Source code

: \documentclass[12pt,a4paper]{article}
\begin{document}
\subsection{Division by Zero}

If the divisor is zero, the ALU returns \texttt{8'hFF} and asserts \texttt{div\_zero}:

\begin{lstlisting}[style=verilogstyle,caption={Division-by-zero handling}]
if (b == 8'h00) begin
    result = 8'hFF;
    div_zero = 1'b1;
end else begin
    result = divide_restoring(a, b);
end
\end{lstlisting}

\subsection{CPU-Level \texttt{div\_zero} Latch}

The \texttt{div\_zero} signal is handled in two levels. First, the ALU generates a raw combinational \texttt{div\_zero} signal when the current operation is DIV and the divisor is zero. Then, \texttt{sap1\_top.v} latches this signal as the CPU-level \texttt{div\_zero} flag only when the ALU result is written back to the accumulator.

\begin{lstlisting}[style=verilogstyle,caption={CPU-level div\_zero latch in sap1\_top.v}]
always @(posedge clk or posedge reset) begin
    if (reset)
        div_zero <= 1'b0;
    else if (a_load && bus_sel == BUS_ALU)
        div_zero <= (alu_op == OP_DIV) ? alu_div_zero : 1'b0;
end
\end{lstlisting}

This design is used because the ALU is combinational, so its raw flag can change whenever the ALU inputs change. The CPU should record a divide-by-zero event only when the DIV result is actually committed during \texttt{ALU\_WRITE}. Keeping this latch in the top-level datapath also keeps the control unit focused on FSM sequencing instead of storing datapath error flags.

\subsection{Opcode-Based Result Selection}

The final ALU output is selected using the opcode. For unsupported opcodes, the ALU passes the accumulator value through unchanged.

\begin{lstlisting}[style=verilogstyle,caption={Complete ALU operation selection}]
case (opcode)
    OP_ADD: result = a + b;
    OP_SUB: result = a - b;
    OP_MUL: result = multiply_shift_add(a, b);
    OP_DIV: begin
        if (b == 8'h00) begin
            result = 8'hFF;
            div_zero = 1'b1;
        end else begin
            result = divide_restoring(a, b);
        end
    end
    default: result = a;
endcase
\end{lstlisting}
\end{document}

* * *

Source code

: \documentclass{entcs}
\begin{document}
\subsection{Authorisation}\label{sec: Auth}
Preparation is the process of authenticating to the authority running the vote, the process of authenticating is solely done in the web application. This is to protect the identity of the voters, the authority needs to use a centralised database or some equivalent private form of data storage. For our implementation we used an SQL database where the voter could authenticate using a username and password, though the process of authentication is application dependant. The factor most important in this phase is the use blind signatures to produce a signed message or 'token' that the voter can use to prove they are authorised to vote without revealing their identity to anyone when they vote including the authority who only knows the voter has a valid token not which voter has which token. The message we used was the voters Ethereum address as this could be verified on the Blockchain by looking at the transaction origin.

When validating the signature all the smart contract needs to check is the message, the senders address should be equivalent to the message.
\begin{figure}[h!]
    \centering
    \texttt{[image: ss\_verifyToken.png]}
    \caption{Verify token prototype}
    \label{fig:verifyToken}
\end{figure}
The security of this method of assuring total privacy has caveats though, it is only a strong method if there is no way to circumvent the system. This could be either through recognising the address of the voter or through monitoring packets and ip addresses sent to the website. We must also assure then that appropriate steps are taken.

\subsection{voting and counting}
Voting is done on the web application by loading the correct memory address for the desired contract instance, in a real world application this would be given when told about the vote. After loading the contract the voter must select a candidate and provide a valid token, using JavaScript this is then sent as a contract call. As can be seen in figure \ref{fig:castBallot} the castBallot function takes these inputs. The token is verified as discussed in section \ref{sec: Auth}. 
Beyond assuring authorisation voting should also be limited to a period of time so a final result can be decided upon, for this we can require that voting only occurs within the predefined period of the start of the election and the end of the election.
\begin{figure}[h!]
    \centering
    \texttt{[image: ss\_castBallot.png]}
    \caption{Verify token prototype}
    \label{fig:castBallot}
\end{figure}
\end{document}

* * *

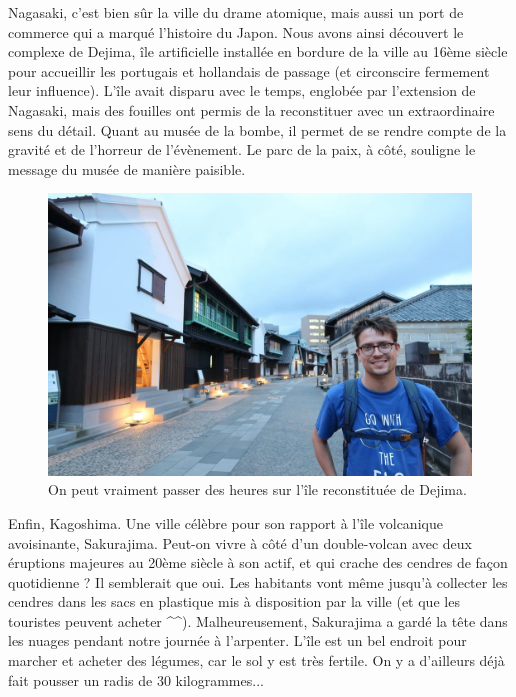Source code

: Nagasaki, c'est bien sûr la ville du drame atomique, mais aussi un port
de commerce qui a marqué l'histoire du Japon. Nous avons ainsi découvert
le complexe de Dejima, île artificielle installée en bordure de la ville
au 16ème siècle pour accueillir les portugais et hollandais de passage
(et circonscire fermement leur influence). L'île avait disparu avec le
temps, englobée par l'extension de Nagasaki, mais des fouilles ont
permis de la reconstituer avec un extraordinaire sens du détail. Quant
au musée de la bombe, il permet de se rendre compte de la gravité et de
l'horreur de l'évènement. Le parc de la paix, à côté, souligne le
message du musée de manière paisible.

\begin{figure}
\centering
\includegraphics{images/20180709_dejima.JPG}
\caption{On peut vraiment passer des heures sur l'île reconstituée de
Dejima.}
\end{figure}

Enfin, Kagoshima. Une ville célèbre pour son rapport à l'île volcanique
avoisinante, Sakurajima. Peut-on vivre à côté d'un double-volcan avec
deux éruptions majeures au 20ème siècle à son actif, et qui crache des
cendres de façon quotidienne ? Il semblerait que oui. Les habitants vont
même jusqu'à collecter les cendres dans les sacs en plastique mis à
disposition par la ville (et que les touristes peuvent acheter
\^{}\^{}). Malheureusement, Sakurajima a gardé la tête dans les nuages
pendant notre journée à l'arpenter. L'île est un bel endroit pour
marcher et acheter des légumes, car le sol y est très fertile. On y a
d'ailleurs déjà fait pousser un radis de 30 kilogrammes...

# EXERCISE BRIEF
Reproduce exactly, and only, the part of the listing above that begins at the line with "pendant notre journée" and goes on through the line with "d'ailleurs déjà fait".

# WORKED SOLUTION
pendant notre journée à l'arpenter. L'île est un bel endroit pour
marcher et acheter des légumes, car le sol y est très fertile. On y a
d'ailleurs déjà fait pousser un radis de 30 kilogrammes...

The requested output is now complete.